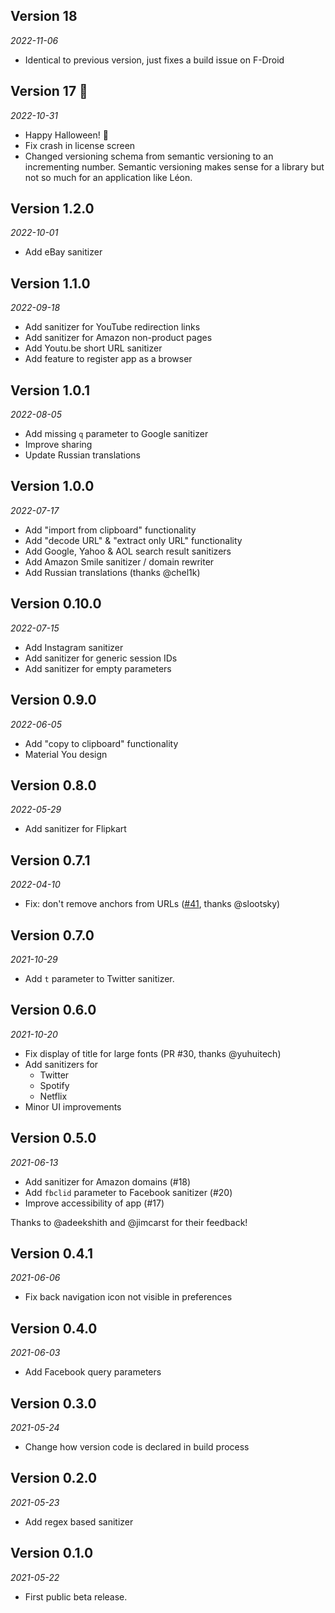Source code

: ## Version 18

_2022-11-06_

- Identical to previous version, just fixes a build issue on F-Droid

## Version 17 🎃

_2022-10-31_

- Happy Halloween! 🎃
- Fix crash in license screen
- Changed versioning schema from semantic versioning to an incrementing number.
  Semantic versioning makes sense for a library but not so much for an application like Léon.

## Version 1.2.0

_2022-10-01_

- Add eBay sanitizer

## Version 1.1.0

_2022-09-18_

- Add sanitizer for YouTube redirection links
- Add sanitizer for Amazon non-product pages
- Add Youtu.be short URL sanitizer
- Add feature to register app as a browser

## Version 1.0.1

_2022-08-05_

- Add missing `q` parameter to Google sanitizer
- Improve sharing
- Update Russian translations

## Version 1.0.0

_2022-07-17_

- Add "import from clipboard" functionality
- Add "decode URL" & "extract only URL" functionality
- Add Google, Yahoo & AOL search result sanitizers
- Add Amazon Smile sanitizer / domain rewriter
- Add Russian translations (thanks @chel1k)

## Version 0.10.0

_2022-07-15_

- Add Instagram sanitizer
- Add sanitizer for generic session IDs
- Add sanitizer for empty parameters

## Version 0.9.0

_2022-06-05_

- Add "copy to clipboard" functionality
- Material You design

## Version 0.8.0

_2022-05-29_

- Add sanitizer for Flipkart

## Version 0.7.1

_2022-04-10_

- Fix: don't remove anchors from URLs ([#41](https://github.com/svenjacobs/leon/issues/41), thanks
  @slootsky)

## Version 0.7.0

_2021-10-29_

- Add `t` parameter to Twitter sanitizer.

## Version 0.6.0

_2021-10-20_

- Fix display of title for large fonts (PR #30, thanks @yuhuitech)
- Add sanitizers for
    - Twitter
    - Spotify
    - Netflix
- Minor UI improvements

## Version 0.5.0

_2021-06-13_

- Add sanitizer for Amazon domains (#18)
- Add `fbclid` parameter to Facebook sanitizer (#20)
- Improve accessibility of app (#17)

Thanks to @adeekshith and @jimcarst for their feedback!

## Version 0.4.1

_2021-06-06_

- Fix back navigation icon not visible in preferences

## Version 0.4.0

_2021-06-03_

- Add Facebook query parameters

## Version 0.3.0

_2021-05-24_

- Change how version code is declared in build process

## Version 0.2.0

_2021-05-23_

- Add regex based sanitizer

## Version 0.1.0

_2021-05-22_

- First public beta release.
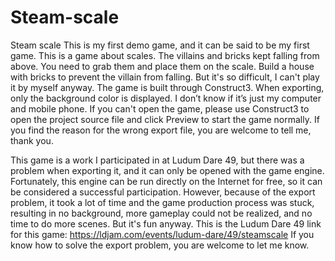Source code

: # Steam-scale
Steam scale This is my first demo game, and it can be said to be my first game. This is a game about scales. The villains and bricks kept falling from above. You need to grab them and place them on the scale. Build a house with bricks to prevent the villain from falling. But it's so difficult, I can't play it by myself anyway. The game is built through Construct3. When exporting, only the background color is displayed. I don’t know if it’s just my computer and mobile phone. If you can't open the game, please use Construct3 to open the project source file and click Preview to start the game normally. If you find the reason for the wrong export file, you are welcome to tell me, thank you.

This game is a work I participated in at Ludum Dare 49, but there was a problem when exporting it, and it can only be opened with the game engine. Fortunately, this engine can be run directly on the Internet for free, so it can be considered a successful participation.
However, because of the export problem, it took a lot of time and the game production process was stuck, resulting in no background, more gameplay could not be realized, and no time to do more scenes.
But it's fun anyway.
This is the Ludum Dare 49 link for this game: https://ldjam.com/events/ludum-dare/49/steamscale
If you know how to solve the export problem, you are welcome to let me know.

» **Brief**: Set the listing down exactly, without its pictures.

» **Response**:
Source code

: ## Version 18

_2022-11-06_

- Identical to previous version, just fixes a build issue on F-Droid

## Version 17 🎃

_2022-10-31_

- Happy Halloween! 🎃
- Fix crash in license screen
- Changed versioning schema from semantic versioning to an incrementing number.
  Semantic versioning makes sense for a library but not so much for an application like Léon.

## Version 1.2.0

_2022-10-01_

- Add eBay sanitizer

## Version 1.1.0

_2022-09-18_

- Add sanitizer for YouTube redirection links
- Add sanitizer for Amazon non-product pages
- Add Youtu.be short URL sanitizer
- Add feature to register app as a browser

## Version 1.0.1

_2022-08-05_

- Add missing `q` parameter to Google sanitizer
- Improve sharing
- Update Russian translations

## Version 1.0.0

_2022-07-17_

- Add "import from clipboard" functionality
- Add "decode URL" & "extract only URL" functionality
- Add Google, Yahoo & AOL search result sanitizers
- Add Amazon Smile sanitizer / domain rewriter
- Add Russian translations (thanks @chel1k)

## Version 0.10.0

_2022-07-15_

- Add Instagram sanitizer
- Add sanitizer for generic session IDs
- Add sanitizer for empty parameters

## Version 0.9.0

_2022-06-05_

- Add "copy to clipboard" functionality
- Material You design

## Version 0.8.0

_2022-05-29_

- Add sanitizer for Flipkart

## Version 0.7.1

_2022-04-10_

- Fix: don't remove anchors from URLs ([#41](https://github.com/svenjacobs/leon/issues/41), thanks
  @slootsky)

## Version 0.7.0

_2021-10-29_

- Add `t` parameter to Twitter sanitizer.

## Version 0.6.0

_2021-10-20_

- Fix display of title for large fonts (PR #30, thanks @yuhuitech)
- Add sanitizers for
    - Twitter
    - Spotify
    - Netflix
- Minor UI improvements

## Version 0.5.0

_2021-06-13_

- Add sanitizer for Amazon domains (#18)
- Add `fbclid` parameter to Facebook sanitizer (#20)
- Improve accessibility of app (#17)

Thanks to @adeekshith and @jimcarst for their feedback!

## Version 0.4.1

_2021-06-06_

- Fix back navigation icon not visible in preferences

## Version 0.4.0

_2021-06-03_

- Add Facebook query parameters

## Version 0.3.0

_2021-05-24_

- Change how version code is declared in build process

## Version 0.2.0

_2021-05-23_

- Add regex based sanitizer

## Version 0.1.0

_2021-05-22_

- First public beta release.
Source code

: # Steam-scale
Steam scale This is my first demo game, and it can be said to be my first game. This is a game about scales. The villains and bricks kept falling from above. You need to grab them and place them on the scale. Build a house with bricks to prevent the villain from falling. But it's so difficult, I can't play it by myself anyway. The game is built through Construct3. When exporting, only the background color is displayed. I don’t know if it’s just my computer and mobile phone. If you can't open the game, please use Construct3 to open the project source file and click Preview to start the game normally. If you find the reason for the wrong export file, you are welcome to tell me, thank you.

This game is a work I participated in at Ludum Dare 49, but there was a problem when exporting it, and it can only be opened with the game engine. Fortunately, this engine can be run directly on the Internet for free, so it can be considered a successful participation.
However, because of the export problem, it took a lot of time and the game production process was stuck, resulting in no background, more gameplay could not be realized, and no time to do more scenes.
But it's fun anyway.
This is the Ludum Dare 49 link for this game: https://ldjam.com/events/ludum-dare/49/steamscale
If you know how to solve the export problem, you are welcome to let me know.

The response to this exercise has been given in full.